The past 12 months have seen the titans of Indian e-commerce battle it out for the upper hand in the fashion category, and Flipkart-owned Myntra won the race when it beat Snapdeal to buy Jabong in August. The alliance now claims to have 70 percent market share in fashion. With fashion boasting the highest margins, this provides a boost to their revenue.

The growth of fashion in ecommerce is so large that Myntra claims it will be the first of the country’s online marketplaces to become profitable. Claiming an annual growth rate of 80 percent and with a run rate of $1 billion in revenue, Myntra aims to break-even by the end of this fiscal year and is targeting a $2-billion run rate by 2018.
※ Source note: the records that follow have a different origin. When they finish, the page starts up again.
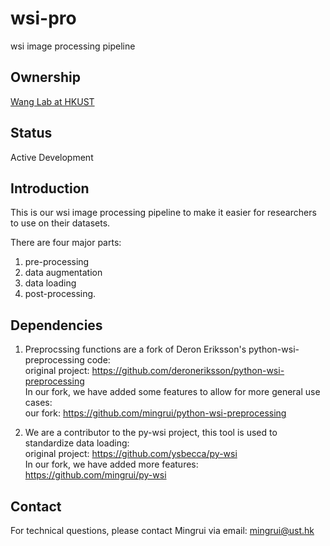 # wsi-pro
wsi image processing pipeline

## Ownership
[Wang Lab at HKUST](http://wang-lab.ust.hk/)

## Status
Active Development

## Introduction
This is our wsi image processing pipeline to make it easier for researchers to use on their datasets.  

There are four major parts:  
1. pre-processing  
2. data augmentation  
3. data loading  
4. post-processing.

## Dependencies
1. Preprocssing functions are a fork of Deron Eriksson's python-wsi-preprocessing code:  
original project: https://github.com/deroneriksson/python-wsi-preprocessing  
In our fork, we have added some features to allow for more general use cases:  
our fork: https://github.com/mingrui/python-wsi-preprocessing  

2. We are a contributor to the py-wsi project, this tool is used to standardize data loading:  
original project: https://github.com/ysbecca/py-wsi  
In our fork, we have added more features:    
https://github.com/mingrui/py-wsi


## Contact
For technical questions, please contact Mingrui via email: mingrui@ust.hk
There is space for multiple players in different categories. Pre-owned luxury goods platform Zapyle has grown 1,000 percent since launching a year ago. Online fashion brand FabAlley has witnessed 65–70 percent growth in 2016 and is expecting 80–100 percent growth in 2017–18. Amazon Fashion has witnessed 100 percent annual growth rate. New startups with multiple business models are coming up in the space, Seenit, Adoro, Shopo, Pretr, Liberent, and Flyrobe among them. Corporate giants like Future Group, Reliance Industries, and Tata Sons have also entered the online fashion space with ABOF, Ajio, and Tata CLiQ, respectively.

However, online retail is still less than 2 percent of total retail in India. More than half of e-commerce is made up by mobile phones and consumer electronics. According to Arvind Singhal, Chairman of Technopak Advisors, e-commerce contributes to just 1 percent of the total fashion retail market, worth $50 billion [approximately].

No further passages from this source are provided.